Faint inscriptions on lead pigs found in Chester and Staffordshire are thought by some to include the name DECEANGL.

 

The tribal name Deceangli is not actually on record in any of the ancient sources. It was simply deduced by scholars on the basis of the inscriptions on the lead pigs referred to above. It would appear that Deceanglani would be a better form for the tribal name, this being based on a topographical place-name of the form Descecanglanion, where Desc means ‘summit of hill steep’ and can and gl are both old-style elements meaning ‘steep hill’. Descecanglanion will thus have been a hillfort on the summit of a steep hill and since the can element uses the hill-letter n1 the hillfort will date back to the 3rd or even the 4th century BC. At some stage the s and second c were lost or omitted (a common change in Romano-British place-names) to leave the modified place-name Deceanglanion, and the people of, or the people ruled from, Deceanglanion were called the Deceanglani.

The river Conway in the northwest of Wales will have had a composite river-name somewhat of the form Descecanglubena, in which the hill-letter s in desc element corresponds to the river-letter b in the river-suffix ubena. The Romans (presumably the Romans) deleted some letters from Descecanglubena to produce the reduced composite river-name Canubena. On the basis of this reduced composite river-name the Romans then applied the name Canubio to their fort at Caerhun, close to the river Conway.

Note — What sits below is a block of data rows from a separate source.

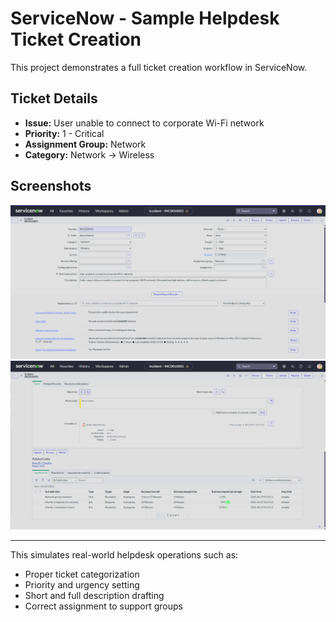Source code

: # ServiceNow - Sample Helpdesk Ticket Creation

This project demonstrates a full ticket creation workflow in ServiceNow.

## Ticket Details
- **Issue:** User unable to connect to corporate Wi-Fi network
- **Priority:** 1 - Critical
- **Assignment Group:** Network
- **Category:** Network → Wireless

## Screenshots
![Ticket Creation - Part 1](ServiceNow_First_Incident_Part1.png)
![Ticket Creation - Part 2](ServiceNow_First_Incident_Part2.png)

---

This simulates real-world helpdesk operations such as:
- Proper ticket categorization
- Priority and urgency setting
- Short and full description drafting
- Correct assignment to support groups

Note that if we write the full tribal name in the genitive plural form as [Des]ce[c]ang[l]anorum and then delete the letters in brackets we obtain Ceanganorum. which is of course Ptolemy’s Caeanganorum promontory. Ptolemy’s replacing the linking vowel e after the element Desc by ae is of no importance. The Ceaeanganorum promontory, apparently at the southern end of the Lleyn peninsula, thus means ‘promontory of the Deceanglani’, in the sense of ‘promontory in the territory of the Deceanglani’.